Aslan tiba-tiba tersed4k. Kuah pedas dari mie instan terasa panas di tenggorokannya, mendengar istri sirinya meminta uang lagi.
Padahal sebelum ia diusir Hagia, Aslan sudah memberikan uang lumayan banyak kepada Maya.
"Uhuuuk." Suara Aslan yang tersedak mengagetkan Maya. Wanita itu langsung memberikan segelas air pada suaminya itu.
"Mas, maaf jadi membuatmu tersedak."
"Aku hanya kasihan aja, Mas. Ibuku sakitnya kambuh lagi."
"Jadinya dia perlu uang untuk berubat. Kamu tau sendiri kan kalau Mbak Minah juga hidupnya pas-pasan."
"Suaminya juga kerja serabutan. Mana cukup untuk biaya berobat Ibu," kata Maya menjelaskan.
Minah adalah Kakak Maya. Ibu Maya yang bernama Bu Santi itu tinggal bersama Minah dan suaminya.
Kebetulan kakak Maya itu bertahun-tahun menikah belum dikaruniai momongan.
Selama ini Minah kah yang menemani Bu Santi bolak-balik rumah sakit yang lumayan jauh dari desa tempat mereka tinggal.
Tenggorokan Aslan sudah agak enakan.
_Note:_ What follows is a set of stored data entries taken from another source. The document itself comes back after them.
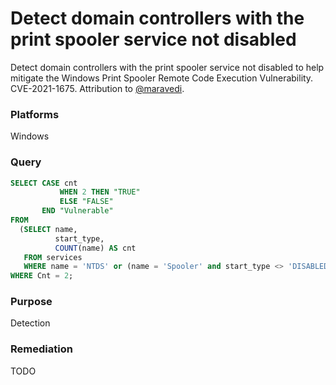 # Detect domain controllers with the print spooler service not disabled

Detect domain controllers with the print spooler service not disabled to help mitigate the Windows Print Spooler Remote Code Execution Vulnerability. CVE-2021-1675. Attribution to [@maravedi](https://github.com/maravedi).

### Platforms
Windows

### Query
```sql
SELECT CASE cnt
           WHEN 2 THEN "TRUE"
           ELSE "FALSE"
       END "Vulnerable"
FROM
  (SELECT name,
          start_type,
          COUNT(name) AS cnt
   FROM services
   WHERE name = 'NTDS' or (name = 'Spooler' and start_type <> 'DISABLED'))
WHERE Cnt = 2;
```

### Purpose

Detection

### Remediation

TODO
Tetapi tetap saja otaknya terus berpikir.
Untuk mencukupi kebutuhan rumah tangga Ibunya saja sudah kembang kempis begini.
Lani juga masih butuh biaya sekolah, ujian akhir kelulusan, dan biaya perpisahan yang tentunya tak terjangkau kantong Aslan.
"Emangnya kamu enggak ada simpanan lagi, May? Uang gajian dari Hagia bulan kemarin kamu kemana kan?" tanya Aslan balik.
"Oh, uang gajian kemarin untuk beli make up dan baju bermerek, Mas. Hehe."
"Udah habis tuh uangnya," balas Maya tanpa rasa bersalah sedikitpun.
Ia masih mengira kalau selama ini Aslan adalah pria yang mempunyai banyak uang. Padahal selama ini Hagia jua lah yang menopang kehidupan keluarga Aslan.
"Kamu itu kok boros sekali sih, May. Harusnya uang gajian itu sebagian ditabung."
Jangan dihamburkan untuk beli barang yang enggak penting. Kalau begini kan kamu sendiri yang repot."
"Ibumu perlu uang berobat. Tapi kamu sendiri enggak punya simpenan."
Aslan malah balik menyalahkan Maya. Sebenarnya hal itu Aslan lakukan agar menutupi kalau dia sudah tidak punya uang lagi untuk membantu Maya seperti dulu.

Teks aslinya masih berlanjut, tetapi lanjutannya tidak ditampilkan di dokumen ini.